What to work on:
Make an exact copy of all the data.

========================================================================

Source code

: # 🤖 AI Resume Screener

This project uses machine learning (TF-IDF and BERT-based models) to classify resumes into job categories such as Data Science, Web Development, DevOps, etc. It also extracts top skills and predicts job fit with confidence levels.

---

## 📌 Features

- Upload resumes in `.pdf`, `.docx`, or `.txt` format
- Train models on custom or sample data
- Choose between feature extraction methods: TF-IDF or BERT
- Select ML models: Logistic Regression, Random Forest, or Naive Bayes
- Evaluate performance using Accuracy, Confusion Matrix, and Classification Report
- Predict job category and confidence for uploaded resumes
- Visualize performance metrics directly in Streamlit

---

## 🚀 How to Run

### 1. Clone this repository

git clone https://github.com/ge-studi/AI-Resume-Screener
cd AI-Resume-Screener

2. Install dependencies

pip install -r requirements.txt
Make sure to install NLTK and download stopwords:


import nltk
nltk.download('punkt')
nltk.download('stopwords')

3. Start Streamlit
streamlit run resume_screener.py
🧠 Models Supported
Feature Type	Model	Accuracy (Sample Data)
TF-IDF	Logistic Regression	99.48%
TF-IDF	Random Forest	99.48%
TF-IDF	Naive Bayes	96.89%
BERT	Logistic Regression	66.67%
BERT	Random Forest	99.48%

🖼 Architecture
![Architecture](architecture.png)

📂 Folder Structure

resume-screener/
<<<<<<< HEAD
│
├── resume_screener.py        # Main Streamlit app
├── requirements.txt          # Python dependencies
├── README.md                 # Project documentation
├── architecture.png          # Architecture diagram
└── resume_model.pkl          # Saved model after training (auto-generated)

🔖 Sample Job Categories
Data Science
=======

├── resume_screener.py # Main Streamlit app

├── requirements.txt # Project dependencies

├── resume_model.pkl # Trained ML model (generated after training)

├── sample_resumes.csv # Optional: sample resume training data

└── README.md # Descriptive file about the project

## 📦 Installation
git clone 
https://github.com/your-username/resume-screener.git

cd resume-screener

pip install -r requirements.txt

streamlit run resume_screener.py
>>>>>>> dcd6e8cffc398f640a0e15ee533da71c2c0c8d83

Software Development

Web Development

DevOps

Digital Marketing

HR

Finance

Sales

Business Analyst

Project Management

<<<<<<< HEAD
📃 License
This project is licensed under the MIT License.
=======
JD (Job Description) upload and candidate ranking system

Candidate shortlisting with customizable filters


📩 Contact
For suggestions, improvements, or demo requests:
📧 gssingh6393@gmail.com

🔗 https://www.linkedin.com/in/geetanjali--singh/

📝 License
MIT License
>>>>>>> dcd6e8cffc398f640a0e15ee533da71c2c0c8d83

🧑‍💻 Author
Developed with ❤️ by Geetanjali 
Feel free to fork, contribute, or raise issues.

========================================================================

The completed task:
Source code

: # 🤖 AI Resume Screener

This project uses machine learning (TF-IDF and BERT-based models) to classify resumes into job categories such as Data Science, Web Development, DevOps, etc. It also extracts top skills and predicts job fit with confidence levels.

---

## 📌 Features

- Upload resumes in `.pdf`, `.docx`, or `.txt` format
- Train models on custom or sample data
- Choose between feature extraction methods: TF-IDF or BERT
- Select ML models: Logistic Regression, Random Forest, or Naive Bayes
- Evaluate performance using Accuracy, Confusion Matrix, and Classification Report
- Predict job category and confidence for uploaded resumes
- Visualize performance metrics directly in Streamlit

---

## 🚀 How to Run

### 1. Clone this repository

git clone https://github.com/ge-studi/AI-Resume-Screener
cd AI-Resume-Screener

2. Install dependencies

pip install -r requirements.txt
Make sure to install NLTK and download stopwords:


import nltk
nltk.download('punkt')
nltk.download('stopwords')

3. Start Streamlit
streamlit run resume_screener.py
🧠 Models Supported
Feature Type	Model	Accuracy (Sample Data)
TF-IDF	Logistic Regression	99.48%
TF-IDF	Random Forest	99.48%
TF-IDF	Naive Bayes	96.89%
BERT	Logistic Regression	66.67%
BERT	Random Forest	99.48%

🖼 Architecture
![Architecture](architecture.png)

📂 Folder Structure

resume-screener/
<<<<<<< HEAD
│
├── resume_screener.py        # Main Streamlit app
├── requirements.txt          # Python dependencies
├── README.md                 # Project documentation
├── architecture.png          # Architecture diagram
└── resume_model.pkl          # Saved model after training (auto-generated)

🔖 Sample Job Categories
Data Science
=======

├── resume_screener.py # Main Streamlit app

├── requirements.txt # Project dependencies

├── resume_model.pkl # Trained ML model (generated after training)

├── sample_resumes.csv # Optional: sample resume training data

└── README.md # Descriptive file about the project

## 📦 Installation
git clone 
https://github.com/your-username/resume-screener.git

cd resume-screener

pip install -r requirements.txt

streamlit run resume_screener.py
>>>>>>> dcd6e8cffc398f640a0e15ee533da71c2c0c8d83

Software Development

Web Development

DevOps

Digital Marketing

HR

Finance

Sales

Business Analyst

Project Management

<<<<<<< HEAD
📃 License
This project is licensed under the MIT License.
=======
JD (Job Description) upload and candidate ranking system

Candidate shortlisting with customizable filters


📩 Contact
For suggestions, improvements, or demo requests:
📧 gssingh6393@gmail.com

🔗 https://www.linkedin.com/in/geetanjali--singh/

📝 License
MIT License
>>>>>>> dcd6e8cffc398f640a0e15ee533da71c2c0c8d83

🧑‍💻 Author
Developed with ❤️ by Geetanjali 
Feel free to fork, contribute, or raise issues.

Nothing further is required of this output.